Ouvrage (1ère de couverfture) - « Comment faire émerger une classe écologique consciente et fière d’elle-même ? » Tel est l’objet inscrit en sous-titre du Mémo sur la nouvelle classe écologique (éd. La Découverte, 2021), petit livre de notes incisives et précieuses que publie Bruno Latour, avec le doctorant Nikolaj Schultz.

Basta ! : Dans Mémo sur la nouvelle classe écologique, vous analysez la façon dont la crise écologique nous désoriente politiquement, en bouleversant nos repères traditionnels. Vous écrivez notamment : « L’écologie doit accepter de donner un sens nouveau au terme de classe. » En quoi la question écologique redéfinit-elle la notion de lutte des classes ?

Bruno Latour : Jusqu’à présent, les « classes » ont toujours été organisées et définies selon les rapports de production. Depuis le milieu du 19e siècle, tous les débats politiques s’articulent autour de deux questions fondamentales : comment développer les forces productives ? Comment partager et répartir les fruits issus de cette production ? Les libéraux, les sociaux-démocrates et les communistes se sont tous inscrits et affrontés dans ce même cadre de discussion. On s’aperçoit désormais que tout cela dépendait du charbon et du pétrole, et que ce « pacte » politique était donc fondé sur une circulation matérielle qui n’est plus viable. Tout le monde s’arrache désormais les cheveux face à cette nouvelle réalité – c’est ce que j’appelle le « nouveau régime climatique ». Cette situation appelle à formuler de nouvelles catégories politiques, un chantier actuellement en cours.
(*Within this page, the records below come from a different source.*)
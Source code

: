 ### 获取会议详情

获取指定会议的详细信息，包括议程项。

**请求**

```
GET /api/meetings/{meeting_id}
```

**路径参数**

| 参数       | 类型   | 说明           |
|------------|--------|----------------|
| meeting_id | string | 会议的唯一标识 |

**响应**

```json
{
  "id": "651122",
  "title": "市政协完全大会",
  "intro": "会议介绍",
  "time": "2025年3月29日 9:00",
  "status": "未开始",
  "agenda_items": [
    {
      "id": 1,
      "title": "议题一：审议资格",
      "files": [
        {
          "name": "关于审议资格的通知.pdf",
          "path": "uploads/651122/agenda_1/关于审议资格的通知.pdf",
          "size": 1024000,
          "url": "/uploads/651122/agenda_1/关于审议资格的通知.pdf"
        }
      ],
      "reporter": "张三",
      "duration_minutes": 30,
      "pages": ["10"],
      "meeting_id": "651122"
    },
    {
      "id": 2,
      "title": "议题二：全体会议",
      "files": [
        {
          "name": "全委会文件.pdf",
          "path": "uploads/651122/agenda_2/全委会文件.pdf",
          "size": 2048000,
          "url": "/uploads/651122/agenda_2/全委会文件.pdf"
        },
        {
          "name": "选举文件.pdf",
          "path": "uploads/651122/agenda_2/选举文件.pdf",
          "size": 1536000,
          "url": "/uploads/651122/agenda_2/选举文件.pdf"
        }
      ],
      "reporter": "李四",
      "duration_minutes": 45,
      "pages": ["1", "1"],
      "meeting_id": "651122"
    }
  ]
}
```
Qu’est-ce que ce « Nouveau régime climatique » ?

« Le Nouveau régime climatique, c’est cette pression qui s’exerce sur nous face à la certitude que l’on doit revoir toute l’organisation de notre monde matériel. Cela devient la question prioritaire. »

C’est cette pression qui s’exerce sur nous face à la certitude que l’on doit revoir toute l’organisation de notre monde matériel. La question climatique fait de l’habitabilité de la planète le problème essentiel, le centre de notre attention politique. Cela devient la question prioritaire, à laquelle toutes les autres questions politiques sont désormais soumises. Le Nouveau régime climatique introduit un renversement complet de cosmogonie, avec la découverte – stupéfiante, il faut bien le reconnaître, pour les modernes que nous sommes – que nous avons des propriétaires et que nous sommes donc des « squatteurs », en quelque sorte.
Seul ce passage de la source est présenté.